Eureka moments in Python

S

Steven D'Aprano

I'd be interested in hearing people's stories of Eureka moments in Python,
moments where you suddenly realise that some task which seemed like it
would be hard work was easy with Python.

I had a recent one, where I had spent some time creating a function which
took a list as an argument, and then rearranged the items according to
what magicians call a Monge shuffle. I had started off with a piece of
code that walked the list, dropping items into two new lists, then
combining them again. I got the code down to eight lines or so, something
like this:

# from memory, untested
top, bottom = True, False # not strictly needed, but helps document code
where = bottom
holder = {top: [], bottom: []}
for item in reversed(alist):
holder[where].append(item)
where = not where
holder[bottom].reverse()
print holder[bottom] + holder[top]


And then it suddenly struck me that I could do it as a one-liner:

alist[1::2] + list(reversed(alist[0::2]))
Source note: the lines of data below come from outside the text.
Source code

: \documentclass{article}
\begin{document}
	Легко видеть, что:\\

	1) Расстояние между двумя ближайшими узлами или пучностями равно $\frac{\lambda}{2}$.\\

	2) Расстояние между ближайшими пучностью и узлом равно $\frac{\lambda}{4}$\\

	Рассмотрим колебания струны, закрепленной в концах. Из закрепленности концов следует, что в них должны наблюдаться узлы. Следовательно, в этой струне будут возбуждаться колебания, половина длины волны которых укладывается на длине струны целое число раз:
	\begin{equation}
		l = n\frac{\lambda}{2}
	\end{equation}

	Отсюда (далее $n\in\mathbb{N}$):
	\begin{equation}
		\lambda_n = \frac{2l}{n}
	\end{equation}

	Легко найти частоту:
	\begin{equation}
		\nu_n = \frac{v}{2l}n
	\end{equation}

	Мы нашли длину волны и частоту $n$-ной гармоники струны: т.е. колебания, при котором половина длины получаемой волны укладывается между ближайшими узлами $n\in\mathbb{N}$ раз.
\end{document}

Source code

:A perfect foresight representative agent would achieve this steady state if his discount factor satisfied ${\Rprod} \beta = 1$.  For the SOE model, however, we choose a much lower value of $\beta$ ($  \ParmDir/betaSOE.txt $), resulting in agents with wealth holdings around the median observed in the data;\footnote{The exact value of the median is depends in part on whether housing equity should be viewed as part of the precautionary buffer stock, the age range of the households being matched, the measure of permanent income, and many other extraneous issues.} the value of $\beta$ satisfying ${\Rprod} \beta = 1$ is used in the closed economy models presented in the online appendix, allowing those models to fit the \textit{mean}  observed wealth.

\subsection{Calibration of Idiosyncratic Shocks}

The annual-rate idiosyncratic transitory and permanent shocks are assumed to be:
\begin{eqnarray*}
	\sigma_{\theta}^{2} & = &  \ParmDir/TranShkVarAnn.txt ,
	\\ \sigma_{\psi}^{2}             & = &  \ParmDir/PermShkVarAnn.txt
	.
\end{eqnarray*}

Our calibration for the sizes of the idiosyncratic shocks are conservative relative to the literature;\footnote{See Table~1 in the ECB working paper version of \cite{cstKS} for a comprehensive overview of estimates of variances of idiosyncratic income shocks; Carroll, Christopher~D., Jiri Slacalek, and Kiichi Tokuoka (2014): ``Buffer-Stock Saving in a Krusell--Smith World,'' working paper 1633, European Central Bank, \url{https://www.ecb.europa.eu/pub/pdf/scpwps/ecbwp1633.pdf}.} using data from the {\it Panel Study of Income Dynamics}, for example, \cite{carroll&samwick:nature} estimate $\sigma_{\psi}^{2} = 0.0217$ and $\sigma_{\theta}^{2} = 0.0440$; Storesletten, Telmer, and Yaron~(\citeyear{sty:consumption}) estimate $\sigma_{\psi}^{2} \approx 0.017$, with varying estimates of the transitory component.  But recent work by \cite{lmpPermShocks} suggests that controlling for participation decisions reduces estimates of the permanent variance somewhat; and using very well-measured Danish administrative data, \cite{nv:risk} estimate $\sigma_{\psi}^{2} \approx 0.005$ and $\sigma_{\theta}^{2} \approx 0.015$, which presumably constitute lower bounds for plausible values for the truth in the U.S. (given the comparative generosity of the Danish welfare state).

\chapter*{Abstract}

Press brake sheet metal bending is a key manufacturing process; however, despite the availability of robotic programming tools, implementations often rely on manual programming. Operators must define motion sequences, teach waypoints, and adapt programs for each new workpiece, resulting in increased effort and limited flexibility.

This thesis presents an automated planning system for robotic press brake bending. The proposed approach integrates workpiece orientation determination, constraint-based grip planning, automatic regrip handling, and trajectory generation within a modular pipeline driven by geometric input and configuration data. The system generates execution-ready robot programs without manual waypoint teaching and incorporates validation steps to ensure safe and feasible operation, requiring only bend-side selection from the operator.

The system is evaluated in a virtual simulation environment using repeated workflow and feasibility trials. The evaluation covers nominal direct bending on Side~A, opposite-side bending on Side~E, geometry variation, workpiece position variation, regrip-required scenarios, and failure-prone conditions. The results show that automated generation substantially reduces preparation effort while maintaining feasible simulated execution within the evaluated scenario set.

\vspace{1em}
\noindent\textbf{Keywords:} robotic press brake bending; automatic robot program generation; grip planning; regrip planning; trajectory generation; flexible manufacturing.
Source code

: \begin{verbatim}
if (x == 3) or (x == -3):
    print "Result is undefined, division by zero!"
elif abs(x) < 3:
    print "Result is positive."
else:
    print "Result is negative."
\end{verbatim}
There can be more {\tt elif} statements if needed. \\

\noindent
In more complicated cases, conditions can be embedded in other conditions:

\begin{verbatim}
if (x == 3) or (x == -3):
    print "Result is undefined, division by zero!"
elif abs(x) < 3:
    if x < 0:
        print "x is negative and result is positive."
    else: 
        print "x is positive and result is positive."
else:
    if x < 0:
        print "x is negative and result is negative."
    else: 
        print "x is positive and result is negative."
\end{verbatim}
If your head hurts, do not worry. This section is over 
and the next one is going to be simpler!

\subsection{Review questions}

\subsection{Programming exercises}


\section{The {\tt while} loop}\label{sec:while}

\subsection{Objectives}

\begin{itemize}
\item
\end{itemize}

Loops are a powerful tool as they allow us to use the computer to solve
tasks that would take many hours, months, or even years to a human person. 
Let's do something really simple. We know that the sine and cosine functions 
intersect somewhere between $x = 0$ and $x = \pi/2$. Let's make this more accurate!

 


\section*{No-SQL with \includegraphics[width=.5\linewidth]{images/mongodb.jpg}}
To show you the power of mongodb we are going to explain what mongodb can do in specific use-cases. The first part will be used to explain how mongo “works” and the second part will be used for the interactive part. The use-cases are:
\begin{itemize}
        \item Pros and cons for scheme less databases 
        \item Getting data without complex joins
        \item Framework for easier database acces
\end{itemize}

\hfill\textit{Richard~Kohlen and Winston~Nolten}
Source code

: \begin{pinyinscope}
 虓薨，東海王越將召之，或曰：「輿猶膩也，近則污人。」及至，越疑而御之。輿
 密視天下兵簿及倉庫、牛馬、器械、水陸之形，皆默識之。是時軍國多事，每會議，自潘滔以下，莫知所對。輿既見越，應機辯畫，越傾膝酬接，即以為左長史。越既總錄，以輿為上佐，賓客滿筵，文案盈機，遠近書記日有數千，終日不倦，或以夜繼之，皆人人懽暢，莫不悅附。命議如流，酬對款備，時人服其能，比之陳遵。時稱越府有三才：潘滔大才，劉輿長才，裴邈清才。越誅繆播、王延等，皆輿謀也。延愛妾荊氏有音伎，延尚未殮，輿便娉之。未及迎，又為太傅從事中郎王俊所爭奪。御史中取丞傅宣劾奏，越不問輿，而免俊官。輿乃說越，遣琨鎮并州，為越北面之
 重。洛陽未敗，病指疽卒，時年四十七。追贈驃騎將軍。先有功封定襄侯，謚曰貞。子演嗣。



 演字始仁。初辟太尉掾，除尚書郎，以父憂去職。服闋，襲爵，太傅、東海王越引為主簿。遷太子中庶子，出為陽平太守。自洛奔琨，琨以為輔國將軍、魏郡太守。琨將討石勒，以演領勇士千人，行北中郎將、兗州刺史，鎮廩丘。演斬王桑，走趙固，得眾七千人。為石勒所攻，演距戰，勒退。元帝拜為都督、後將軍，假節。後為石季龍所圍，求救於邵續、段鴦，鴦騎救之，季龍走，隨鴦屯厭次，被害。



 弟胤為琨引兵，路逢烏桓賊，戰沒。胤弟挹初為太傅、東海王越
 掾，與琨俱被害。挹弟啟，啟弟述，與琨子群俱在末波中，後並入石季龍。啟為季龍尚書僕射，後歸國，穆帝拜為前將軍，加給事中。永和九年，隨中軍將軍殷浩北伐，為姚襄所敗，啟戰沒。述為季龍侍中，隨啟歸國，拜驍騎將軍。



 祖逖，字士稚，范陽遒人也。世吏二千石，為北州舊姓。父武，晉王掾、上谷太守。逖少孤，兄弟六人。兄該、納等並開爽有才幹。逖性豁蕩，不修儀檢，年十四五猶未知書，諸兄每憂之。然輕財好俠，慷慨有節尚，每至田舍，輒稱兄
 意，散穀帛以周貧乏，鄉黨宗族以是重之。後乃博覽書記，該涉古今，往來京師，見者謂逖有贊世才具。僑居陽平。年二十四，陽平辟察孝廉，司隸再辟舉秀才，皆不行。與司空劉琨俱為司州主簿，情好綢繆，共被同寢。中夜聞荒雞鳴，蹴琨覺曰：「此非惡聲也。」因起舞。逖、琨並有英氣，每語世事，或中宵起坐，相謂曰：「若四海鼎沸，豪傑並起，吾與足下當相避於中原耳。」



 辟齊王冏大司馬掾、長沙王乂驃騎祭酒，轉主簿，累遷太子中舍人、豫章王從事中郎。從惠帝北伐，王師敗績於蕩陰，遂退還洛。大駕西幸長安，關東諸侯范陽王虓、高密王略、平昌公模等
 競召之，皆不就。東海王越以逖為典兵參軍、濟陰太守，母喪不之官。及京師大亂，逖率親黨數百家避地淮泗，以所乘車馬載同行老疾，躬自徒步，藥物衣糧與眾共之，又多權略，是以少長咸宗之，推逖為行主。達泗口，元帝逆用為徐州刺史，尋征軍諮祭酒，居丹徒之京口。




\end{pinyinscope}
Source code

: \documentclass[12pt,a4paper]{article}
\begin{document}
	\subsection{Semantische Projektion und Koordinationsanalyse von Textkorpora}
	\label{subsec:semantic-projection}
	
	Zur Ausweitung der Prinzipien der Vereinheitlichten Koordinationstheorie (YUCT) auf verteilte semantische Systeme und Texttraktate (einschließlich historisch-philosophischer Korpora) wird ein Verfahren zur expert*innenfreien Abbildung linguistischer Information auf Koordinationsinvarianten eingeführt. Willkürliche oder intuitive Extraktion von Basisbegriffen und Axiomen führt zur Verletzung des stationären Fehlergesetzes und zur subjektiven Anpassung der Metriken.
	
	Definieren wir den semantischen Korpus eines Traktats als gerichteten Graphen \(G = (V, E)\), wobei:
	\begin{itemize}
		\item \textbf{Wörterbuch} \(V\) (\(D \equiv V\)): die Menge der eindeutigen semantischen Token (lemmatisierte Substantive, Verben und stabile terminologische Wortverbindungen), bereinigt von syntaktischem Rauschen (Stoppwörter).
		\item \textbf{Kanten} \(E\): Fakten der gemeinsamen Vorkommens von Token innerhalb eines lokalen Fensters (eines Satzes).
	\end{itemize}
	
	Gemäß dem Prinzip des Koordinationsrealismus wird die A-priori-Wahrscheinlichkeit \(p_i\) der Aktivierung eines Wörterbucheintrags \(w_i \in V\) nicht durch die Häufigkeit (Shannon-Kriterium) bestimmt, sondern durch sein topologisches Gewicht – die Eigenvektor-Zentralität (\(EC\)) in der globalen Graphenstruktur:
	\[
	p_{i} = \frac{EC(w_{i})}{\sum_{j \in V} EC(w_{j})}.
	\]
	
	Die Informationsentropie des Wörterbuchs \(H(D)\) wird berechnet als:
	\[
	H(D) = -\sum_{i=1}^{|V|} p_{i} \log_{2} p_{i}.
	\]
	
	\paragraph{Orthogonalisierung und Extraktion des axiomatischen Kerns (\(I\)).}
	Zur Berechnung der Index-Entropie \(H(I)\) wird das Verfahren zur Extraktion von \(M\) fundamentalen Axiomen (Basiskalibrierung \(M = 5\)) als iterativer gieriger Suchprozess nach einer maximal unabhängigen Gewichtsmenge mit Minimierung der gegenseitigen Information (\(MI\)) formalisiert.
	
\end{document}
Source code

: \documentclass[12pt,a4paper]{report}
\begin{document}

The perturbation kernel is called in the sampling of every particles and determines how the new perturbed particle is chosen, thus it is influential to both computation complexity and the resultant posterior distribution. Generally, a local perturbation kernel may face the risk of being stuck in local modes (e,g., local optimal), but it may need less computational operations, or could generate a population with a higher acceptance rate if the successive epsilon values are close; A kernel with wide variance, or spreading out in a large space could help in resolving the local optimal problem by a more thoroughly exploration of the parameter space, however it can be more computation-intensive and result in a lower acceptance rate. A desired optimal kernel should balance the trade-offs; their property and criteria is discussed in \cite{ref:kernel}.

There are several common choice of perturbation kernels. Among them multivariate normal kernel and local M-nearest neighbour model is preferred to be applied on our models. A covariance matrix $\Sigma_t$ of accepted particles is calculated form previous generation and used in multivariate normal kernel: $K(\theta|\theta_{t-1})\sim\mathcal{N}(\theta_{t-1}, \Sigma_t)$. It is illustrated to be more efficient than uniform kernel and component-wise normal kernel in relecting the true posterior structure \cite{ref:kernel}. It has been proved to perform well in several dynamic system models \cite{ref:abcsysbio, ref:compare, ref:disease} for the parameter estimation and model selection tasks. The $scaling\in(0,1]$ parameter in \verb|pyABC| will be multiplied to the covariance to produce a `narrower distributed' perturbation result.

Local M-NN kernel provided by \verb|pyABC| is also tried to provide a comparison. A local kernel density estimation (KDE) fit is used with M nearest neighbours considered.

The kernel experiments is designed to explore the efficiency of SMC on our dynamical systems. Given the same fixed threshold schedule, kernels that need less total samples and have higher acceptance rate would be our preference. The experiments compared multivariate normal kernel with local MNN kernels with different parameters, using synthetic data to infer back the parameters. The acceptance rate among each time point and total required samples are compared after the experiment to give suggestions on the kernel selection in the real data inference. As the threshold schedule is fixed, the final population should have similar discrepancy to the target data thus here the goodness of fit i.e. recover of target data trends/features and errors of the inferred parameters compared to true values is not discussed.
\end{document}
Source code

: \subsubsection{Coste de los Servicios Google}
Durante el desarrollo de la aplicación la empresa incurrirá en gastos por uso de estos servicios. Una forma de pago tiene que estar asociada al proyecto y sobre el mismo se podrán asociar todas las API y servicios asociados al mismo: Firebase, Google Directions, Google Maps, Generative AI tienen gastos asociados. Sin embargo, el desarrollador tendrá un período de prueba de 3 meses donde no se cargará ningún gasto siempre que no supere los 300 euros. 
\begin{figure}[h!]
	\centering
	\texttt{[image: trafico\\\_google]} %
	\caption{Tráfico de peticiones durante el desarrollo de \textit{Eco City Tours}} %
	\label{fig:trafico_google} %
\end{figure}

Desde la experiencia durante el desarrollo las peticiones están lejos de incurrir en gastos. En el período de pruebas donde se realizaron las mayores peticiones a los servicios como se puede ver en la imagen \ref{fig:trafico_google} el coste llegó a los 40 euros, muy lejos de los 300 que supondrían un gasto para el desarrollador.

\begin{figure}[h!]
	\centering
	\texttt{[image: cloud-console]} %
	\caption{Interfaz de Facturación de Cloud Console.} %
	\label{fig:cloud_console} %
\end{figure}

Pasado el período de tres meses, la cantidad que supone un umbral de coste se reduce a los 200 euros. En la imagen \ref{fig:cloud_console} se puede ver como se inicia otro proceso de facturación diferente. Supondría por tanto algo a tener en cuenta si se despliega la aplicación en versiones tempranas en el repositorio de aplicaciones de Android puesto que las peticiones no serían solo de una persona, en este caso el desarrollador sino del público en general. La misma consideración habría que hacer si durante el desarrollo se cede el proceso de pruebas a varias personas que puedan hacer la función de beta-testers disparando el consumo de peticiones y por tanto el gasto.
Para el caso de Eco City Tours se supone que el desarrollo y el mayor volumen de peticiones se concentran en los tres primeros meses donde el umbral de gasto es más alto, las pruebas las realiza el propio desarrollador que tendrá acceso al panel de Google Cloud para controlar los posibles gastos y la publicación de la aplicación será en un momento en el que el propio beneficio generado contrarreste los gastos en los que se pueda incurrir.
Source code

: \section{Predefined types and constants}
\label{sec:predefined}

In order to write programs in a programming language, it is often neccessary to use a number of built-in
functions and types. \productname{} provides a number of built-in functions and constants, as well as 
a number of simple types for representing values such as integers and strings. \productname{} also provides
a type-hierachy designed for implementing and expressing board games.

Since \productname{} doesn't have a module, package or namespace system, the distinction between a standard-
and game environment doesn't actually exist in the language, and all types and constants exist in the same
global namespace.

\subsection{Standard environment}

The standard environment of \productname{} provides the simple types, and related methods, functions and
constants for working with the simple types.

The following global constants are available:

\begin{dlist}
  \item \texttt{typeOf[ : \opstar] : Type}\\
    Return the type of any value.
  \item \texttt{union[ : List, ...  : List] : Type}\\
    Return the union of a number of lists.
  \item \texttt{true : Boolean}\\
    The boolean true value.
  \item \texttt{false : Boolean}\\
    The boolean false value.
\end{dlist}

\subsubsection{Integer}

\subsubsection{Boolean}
Or if I wanted to be even more concise, if slightly less readable:

alist[1::2] + alist[0::2][::-1]

If only a real Monge shuffle with actual cards was so easy...
 
B

Brett g Porter

Steven said:
I'd be interested in hearing people's stories of Eureka moments in Python,
moments where you suddenly realise that some task which seemed like it
would be hard work was easy with Python.

Mine was definitely when I was first working with the xmlrpc module, and
I was puzzled to no end how it was that I was able to make a call to a
method of an object when that method didn't exist. All the talk about
Python being a dynamic language had bounced off of me until that moment,
when I walked through the __getattr__ method in the debugger and was
enlightened.

Not surprisingly, that was also the moment when C++ started feeling like
a straightjacket to me...
 
D

Dustan

Mine was definitely when I was first working with the xmlrpc module, and
I was puzzled to no end how it was that I was able to make a call to a
method of an object when that method didn't exist. All the talk about
Python being a dynamic language had bounced off of me until that moment,
when I walked through the __getattr__ method in the debugger and was
enlightened.

Not surprisingly, that was also the moment when C++ started feeling like
a straightjacket to me...

Started? Meaning there was a time when it DIDN'T feel like a
straightjacket? If I were a journalist, this would be all over the
news...
 
M

mensanator

I'd be interested in hearing people's stories of Eureka moments in Python,
moments where you suddenly realise that some task which seemed like it
would be hard work was easy with Python.

## I have this problem where, given a list of non-zero
## positive integers (sv), I need to calculate threee constants
## x, y, z where
##
## x is 2 raised to the power of the sum of the elements in sv,
##
## y is 3 raised to the power of the count of the elements in sv,
##
## and
##
## z is 3**a*2**A + 3**b*2**B + ... + 3**m*2**M + 3**n*2**N
##
## where a,b,...m,n are 0,1,...len(sv)-2,len(sv)-1 and
## N is the sum of all elements of sv except the last one,
## M is the sum of all elements of sv except the last two,
## ...
## B is the sum of all elements of sv except the last len(sv)-1,
## A is the sum of all elements of sv except the last len(sv).
##
## This turned out to be one of those things that's
## easier to code than to describe.
##
## And if you saw my original Excel spreadsheet where I
## developed it, you'd say Eureka too.

def calc_xyz(sv):
x = 2**sum(sv)
y = 3**len(sv)
z = 0
for i in xrange(len(sv)):
z += 3**i * 2**sum(sv[:-(i+1)])
return (x,y,z)

sv = [1,2,3,4]
print calc_xyz(sv)

## (1024, 81, 133)
 
B

Brett g Porter

Dustan said:
Started? Meaning there was a time when it DIDN'T feel like a
straightjacket? If I were a journalist, this would be all over the
news...

If you're born wearing a straightjacket, I'm sure that it feels natural
and fine until the first time someone unties it...
 
B

Ben Finney

Steven D'Aprano said:
I'd be interested in hearing people's stories of Eureka moments in
Python, moments where you suddenly realise that some task which
seemed like it would be hard work was easy with Python.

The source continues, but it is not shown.